# Solarstorm X2 & X3 Lights - Fake or not fake, this is the question!



## lightrelief (Nov 27, 2015)

Hi fellow riders

Being a newbie to night riding and after reading lots of glowing reviews here, I wanted to purchase several original Solarstorm X2 & X3 lights. 

I thought I would share my experiences with you...
After seeing what appear to be loads of fakes on Ebay, I thought I would contact the manufacturer directly Shenzhen MingXiao Technology in China. I was communicating with a rep called Lily.

Firstly, I inquired offering myself as a UK distributor and was given the following trade prices for >200 units. I also inquired in 1000's and the price did not change very much.

X3 (U2 LED) - $24.17 per unit with a MOQ of 200 - £16.05

X2 (U2 LED) - $18.34 per unit with a MOQ of 200 - £12.18

Having re-searched Ebay and Amazon, it appears that nearly all units are fakes, as they are all under the manufacturer cost price. 

I asked the Lily who represents the manufacturer if seller 
'360digital2011' is selling originals, and was swiftly informed to my disappointment that these were actually fakes! 

I have attached a JPEG of the manufacturers price list if any of you are interested.

I would be interested to hear your comments..

Do you know of a seller that sells genuine X2 & X3 lights please without having to order from China?

Cheers


----------



## tigris99 (Aug 26, 2012)

Welcome to Chinese lights, and welcome to solarstorm. There is just no way of knowing what you'll get.

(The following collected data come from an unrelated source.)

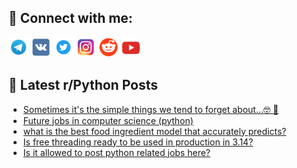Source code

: ## 🔎 Connect with me:
[<img src="https://github.com/bullbesh/bullbesh/blob/main/images/Telegram.png" width="32" height="32" />](https://t.me/bullbesh)
[<img src="https://github.com/bullbesh/bullbesh/blob/main/images/VK.png" width="32" height="32" />](https://vk.com/bullbesh)
[<img src="https://github.com/bullbesh/bullbesh/blob/main/images/Twitter.png" width="32" height="32" />](https://twitter.com/bullbesh1)
[<img src="https://github.com/bullbesh/bullbesh/blob/main/images/Instagram.png" width="32" height="32" />](https://www.instagram.com/bullbesh)
[<img src="https://github.com/bullbesh/bullbesh/blob/main/images/Reddit.png" width="32" height="32" />](https://www.reddit.com/user/bullbesh)
[<img src="https://github.com/bullbesh/bullbesh/blob/main/images/YouTube.png" width="32" height="32" />](https://www.youtube.com/channel/UCtfjRs6uzgq5mfm8S06WTcg)

## 📕 Latest r/Python Posts
<!-- BLOG-POST-LIST:START -->
- [Sometimes it&#39;s the simple things we tend to forget about...🤓 💭](https://www.reddit.com/r/Python/comments/1ko5xg4/sometimes_its_the_simple_things_we_tend_to_forget/)
- [Future jobs in computer science &lpar;python&rpar;](https://www.reddit.com/r/Python/comments/1ko5x48/future_jobs_in_computer_science_python/)
- [what is the best food ingredient model that accurately predicts?](https://www.reddit.com/r/Python/comments/1ko5k5q/what_is_the_best_food_ingredient_model_that/)
- [Is free threading ready to be used in production in 3.14?](https://www.reddit.com/r/Python/comments/1ko5f3k/is_free_threading_ready_to_be_used_in_production/)
- [Is it allowed to post python related jobs here?](https://www.reddit.com/r/Python/comments/1ko213p/is_it_allowed_to_post_python_related_jobs_here/)
<!-- BLOG-POST-LIST:END -->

There is no where in the US you will get the real thing. And the fakes may or may not be as good as the real thing because the real ones arent built great either. Their decent but alot of better lights out there.


----------



## midnight_rambler (Sep 19, 2015)

Yes, as above: dont think that the originals are precision engineered top notch stuff and the knock offs are cheap tat. I got mine from lightmalls.com last year, and Ive been really happy with them. Fantastic performance considering the low price. One on bars and one on helmet and you're good to go.
This is the latest Solar Storm light as far as I know, its only been listed for a few months and id be very surprised if this wasn't a genuine SS product:
http://www.kaidomain.com/product/details.S024280


----------



## tigris99 (Aug 26, 2012)

I know gearbest deals directly with solarstorm. Gearbest is the only one with neutral white x3 that actually has the output they say it does. But the light you linked is a new solarstorm light, haven't seen clones of it yet.

Sad thing is even the Chinese companies that are supposed to be better still have poor designs internally and under powered.


----------



## lightrelief (Nov 27, 2015)

Hi Geezers, cheers for your advice, looks like a nice light. Not sure if battery is inc though.
Do you run with standard batteries.

What do you reckon X2 or X3?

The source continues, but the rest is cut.